### ACTIVITY
Exercise in exact copying: restate word for word only the lines below from the one containing "3. **觀察當前價格是否更新**" through the one containing "Mapping property to", omitting any pictures.

#####

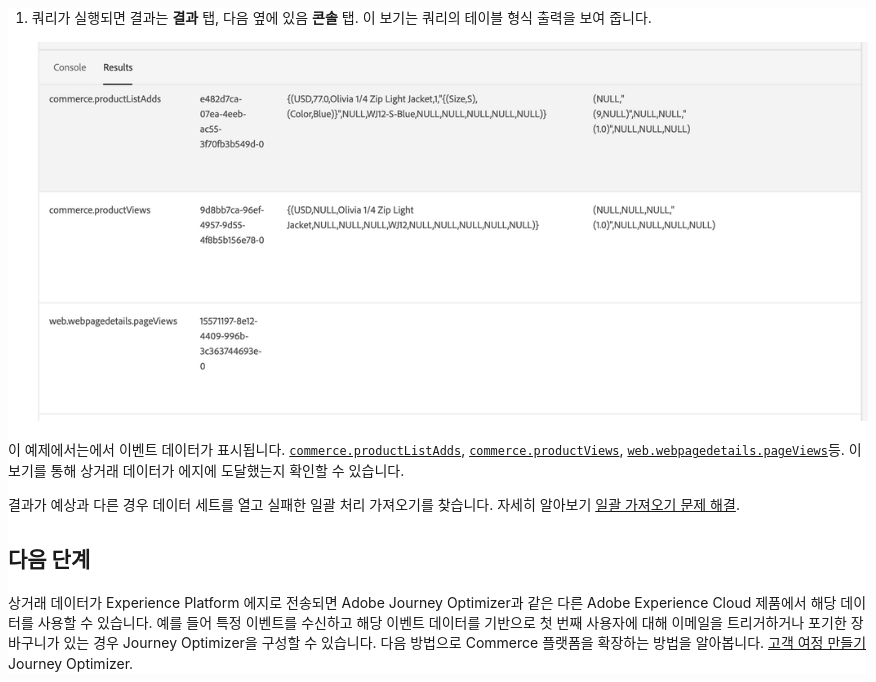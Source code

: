 1. 쿼리가 실행되면 결과는 **결과** 탭, 다음 옆에 있음 **콘솔** 탭. 이 보기는 쿼리의 테이블 형식 출력을 보여 줍니다.

   ![쿼리 편집기](assets/query-results.png)

이 예제에서는에서 이벤트 데이터가 표시됩니다. [`commerce.productListAdds`](events.md#addtocart), [`commerce.productViews`](events.md#productpageview), [`web.webpagedetails.pageViews`](events.md#pageview)등. 이 보기를 통해 상거래 데이터가 에지에 도달했는지 확인할 수 있습니다.

결과가 예상과 다른 경우 데이터 세트를 열고 실패한 일괄 처리 가져오기를 찾습니다. 자세히 알아보기 [일괄 가져오기 문제 해결](https://experienceleague.adobe.com/docs/experience-platform/ingestion/batch/troubleshooting.html).

## 다음 단계

상거래 데이터가 Experience Platform 에지로 전송되면 Adobe Journey Optimizer과 같은 다른 Adobe Experience Cloud 제품에서 해당 데이터를 사용할 수 있습니다. 예를 들어 특정 이벤트를 수신하고 해당 이벤트 데이터를 기반으로 첫 번째 사용자에 대해 이메일을 트리거하거나 포기한 장바구니가 있는 경우 Journey Optimizer을 구성할 수 있습니다. 다음 방법으로 Commerce 플랫폼을 확장하는 방법을 알아봅니다. [고객 여정 만들기](using-ajo.md) Journey Optimizer.
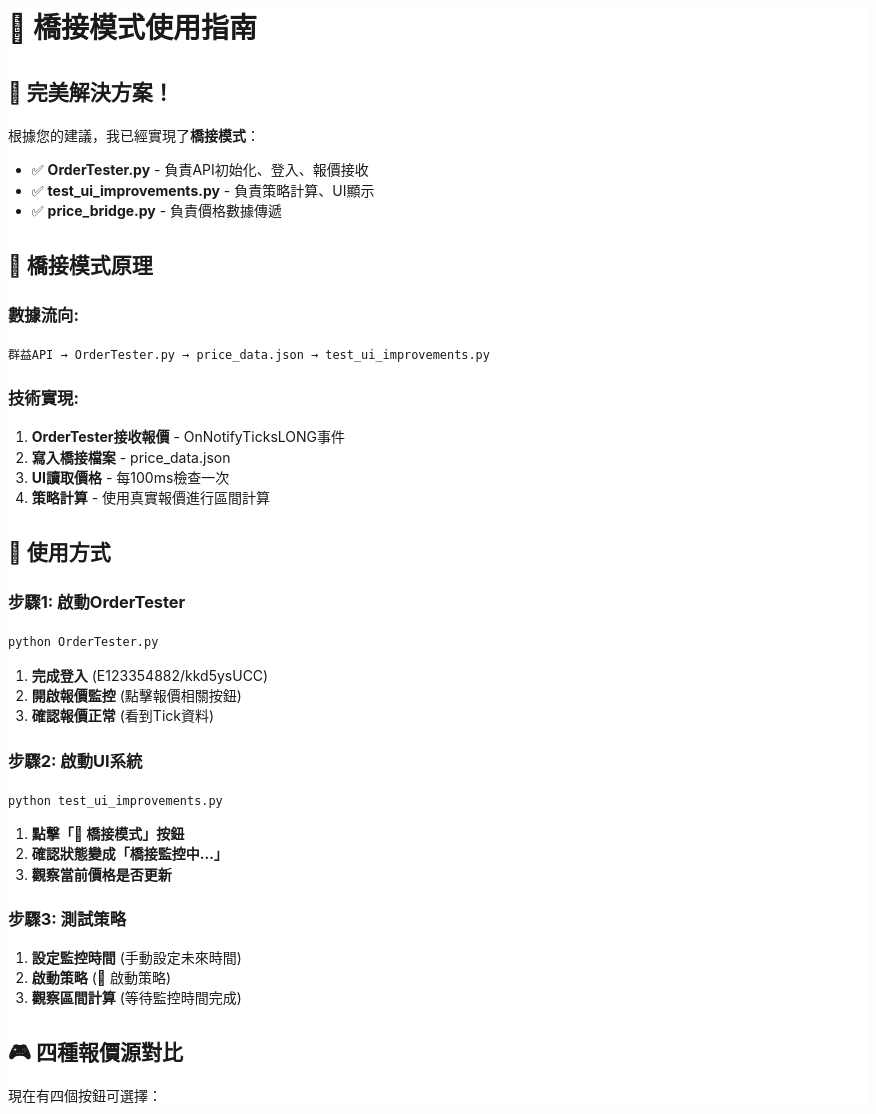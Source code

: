 # 🌉 橋接模式使用指南

## 🎯 **完美解決方案！**

根據您的建議，我已經實現了**橋接模式**：
- ✅ **OrderTester.py** - 負責API初始化、登入、報價接收
- ✅ **test_ui_improvements.py** - 負責策略計算、UI顯示
- ✅ **price_bridge.py** - 負責價格數據傳遞

## 🌉 **橋接模式原理**

### **數據流向:**
```
群益API → OrderTester.py → price_data.json → test_ui_improvements.py
```

### **技術實現:**
1. **OrderTester接收報價** - OnNotifyTicksLONG事件
2. **寫入橋接檔案** - price_data.json
3. **UI讀取價格** - 每100ms檢查一次
4. **策略計算** - 使用真實報價進行區間計算

## 🚀 **使用方式**

### **步驟1: 啟動OrderTester**
```bash
python OrderTester.py
```
1. **完成登入** (E123354882/kkd5ysUCC)
2. **開啟報價監控** (點擊報價相關按鈕)
3. **確認報價正常** (看到Tick資料)

### **步驟2: 啟動UI系統**
```bash
python test_ui_improvements.py
```
1. **點擊「🌉 橋接模式」按鈕**
2. **確認狀態變成「橋接監控中...」**
3. **觀察當前價格是否更新**

### **步驟3: 測試策略**
1. **設定監控時間** (手動設定未來時間)
2. **啟動策略** (🚀 啟動策略)
3. **觀察區間計算** (等待監控時間完成)

## 🎮 **四種報價源對比**

現在有四個按鈕可選擇：
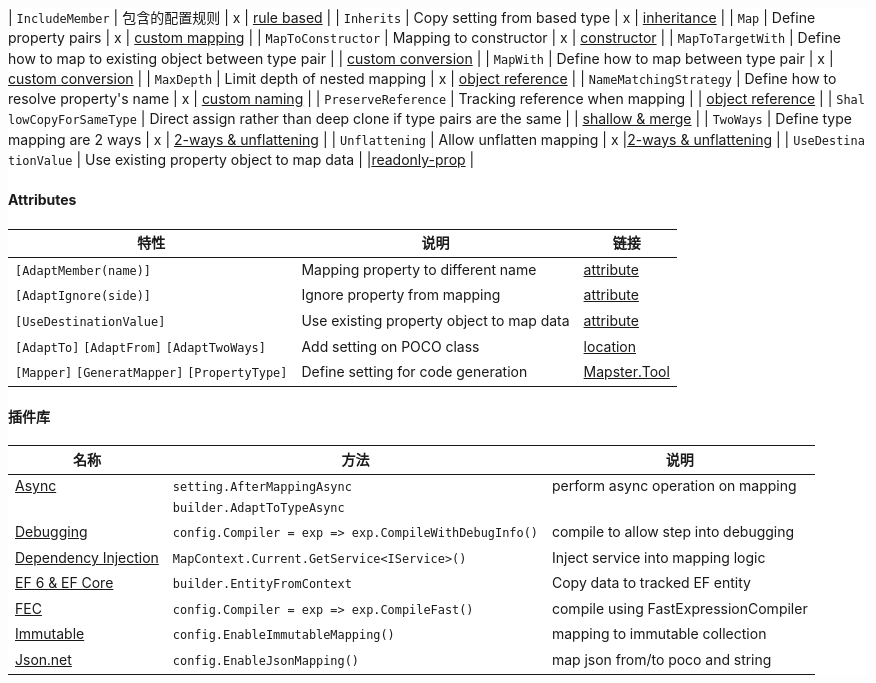 | `IncludeMember` | 包含的配置规则 | x | [rule based](https://github.com/MapsterMapper/Mapster/wiki/Rule-based-member-mapping) |
| `Inherits` | Copy setting from based type | x | [inheritance](https://github.com/MapsterMapper/Mapster/wiki/Config-inheritance) |
| `Map` | Define property pairs | x | [custom mapping](https://github.com/MapsterMapper/Mapster/wiki/Custom-mapping) |
| `MapToConstructor` | Mapping to constructor | x | [constructor](https://github.com/MapsterMapper/Mapster/wiki/Constructor-mapping) |
| `MapToTargetWith` | Define how to map to existing object between type pair |  | [custom conversion](https://github.com/MapsterMapper/Mapster/wiki/Custom-conversion-logic) |
| `MapWith` | Define how to map between type pair | x | [custom conversion](https://github.com/MapsterMapper/Mapster/wiki/Custom-conversion-logic) |
| `MaxDepth` | Limit depth of nested mapping | x | [object reference](https://github.com/MapsterMapper/Mapster/wiki/Object-references) |
| `NameMatchingStrategy` | Define how to resolve property's name | x | [custom naming](https://github.com/MapsterMapper/Mapster/wiki/Naming-convention) |
| `PreserveReference` | Tracking reference when mapping |  | [object reference](https://github.com/MapsterMapper/Mapster/wiki/Object-references) |
| `ShallowCopyForSameType` | Direct assign rather than deep clone if type pairs are the same |  | [shallow & merge](https://github.com/MapsterMapper/Mapster/wiki/Shallow-merge) |
| `TwoWays` | Define type mapping are 2 ways | x | [2-ways & unflattening](https://github.com/MapsterMapper/Mapster/wiki/Two-ways) |
| `Unflattening` | Allow unflatten mapping | x |[2-ways & unflattening](https://github.com/MapsterMapper/Mapster/wiki/Two-ways) |
| `UseDestinationValue` | Use existing property object to map data |  |[readonly-prop](https://github.com/MapsterMapper/Mapster/wiki/Mapping-readonly-prop) |

#### Attributes

| 特性        | 说明         | 链接  |
| ------------- |-----------------------| ----- |
| `[AdaptMember(name)]` | Mapping property to different name | [attribute](https://github.com/MapsterMapper/Mapster/wiki/Setting-by-attributes) |
| `[AdaptIgnore(side)]` | Ignore property from mapping | [attribute](https://github.com/MapsterMapper/Mapster/wiki/Setting-by-attributes) |
| `[UseDestinationValue]` | Use existing property object to map data | [attribute](https://github.com/MapsterMapper/Mapster/wiki/Setting-by-attributes) |
| `[AdaptTo]` `[AdaptFrom]` `[AdaptTwoWays]` | Add setting on POCO class | [location](https://github.com/MapsterMapper/Mapster/wiki/Config-location#attributes) |
| `[Mapper]` `[GeneratMapper]` `[PropertyType]` | Define setting for code generation | [Mapster.Tool](https://github.com/MapsterMapper/Mapster/wiki/Mapster.Tool) |

#### 插件库

| 名称 | 方法        | 说明           |
| ------ | ------------- |-----------------------|
| [Async](https://github.com/MapsterMapper/Mapster/wiki/Async) | `setting.AfterMappingAsync` <br> `builder.AdaptToTypeAsync` | perform async operation on mapping |
| [Debugging](https://github.com/MapsterMapper/Mapster/wiki/Debugging) | `config.Compiler = exp => exp.CompileWithDebugInfo()` | compile to allow step into debugging |
| [Dependency Injection](https://github.com/MapsterMapper/Mapster/wiki/Dependency-Injection) | `MapContext.Current.GetService<IService>()` | Inject service into mapping logic |
| [EF 6 & EF Core](https://github.com/MapsterMapper/Mapster/wiki/EF-6-&-EF-Core) | `builder.EntityFromContext` | Copy data to tracked EF entity |
| [FEC](https://github.com/MapsterMapper/Mapster/wiki/FastExpressionCompiler) | `config.Compiler = exp => exp.CompileFast()` | compile using FastExpressionCompiler |
| [Immutable](https://github.com/MapsterMapper/Mapster/wiki/Immutable) | `config.EnableImmutableMapping()` | mapping to immutable collection |
| [Json.net](https://github.com/MapsterMapper/Mapster/wiki/Json.net) | `config.EnableJsonMapping()` | map json from/to poco and string |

#####

### RESPONSE TO THE TASK
3. **觀察當前價格是否更新**

### **步驟3: 測試策略**
1. **設定監控時間** (手動設定未來時間)
2. **啟動策略** (🚀 啟動策略)
3. **觀察區間計算** (等待監控時間完成)

## 🎮 **四種報價源對比**

現在有四個按鈕可選擇：
 | `IncludeMember` | 包含的配置规则 | x | [rule based](https://github.com/MapsterMapper/Mapster/wiki/Rule-based-member-mapping) |
| `Inherits` | Copy setting from based type | x | [inheritance](https://github.com/MapsterMapper/Mapster/wiki/Config-inheritance) |
| `Map` | Define property pairs | x | [custom mapping](https://github.com/MapsterMapper/Mapster/wiki/Custom-mapping) |
| `MapToConstructor` | Mapping to constructor | x | [constructor](https://github.com/MapsterMapper/Mapster/wiki/Constructor-mapping) |
| `MapToTargetWith` | Define how to map to existing object between type pair |  | [custom conversion](https://github.com/MapsterMapper/Mapster/wiki/Custom-conversion-logic) |
| `MapWith` | Define how to map between type pair | x | [custom conversion](https://github.com/MapsterMapper/Mapster/wiki/Custom-conversion-logic) |
| `MaxDepth` | Limit depth of nested mapping | x | [object reference](https://github.com/MapsterMapper/Mapster/wiki/Object-references) |
| `NameMatchingStrategy` | Define how to resolve property's name | x | [custom naming](https://github.com/MapsterMapper/Mapster/wiki/Naming-convention) |
| `PreserveReference` | Tracking reference when mapping |  | [object reference](https://github.com/MapsterMapper/Mapster/wiki/Object-references) |
| `ShallowCopyForSameType` | Direct assign rather than deep clone if type pairs are the same |  | [shallow & merge](https://github.com/MapsterMapper/Mapster/wiki/Shallow-merge) |
| `TwoWays` | Define type mapping are 2 ways | x | [2-ways & unflattening](https://github.com/MapsterMapper/Mapster/wiki/Two-ways) |
| `Unflattening` | Allow unflatten mapping | x |[2-ways & unflattening](https://github.com/MapsterMapper/Mapster/wiki/Two-ways) |
| `UseDestinationValue` | Use existing property object to map data |  |[readonly-prop](https://github.com/MapsterMapper/Mapster/wiki/Mapping-readonly-prop) |

#### Attributes

| 特性        | 说明         | 链接  |
| ------------- |-----------------------| ----- |
| `[AdaptMember(name)]` | Mapping property to different name | [attribute](https://github.com/MapsterMapper/Mapster/wiki/Setting-by-attributes) |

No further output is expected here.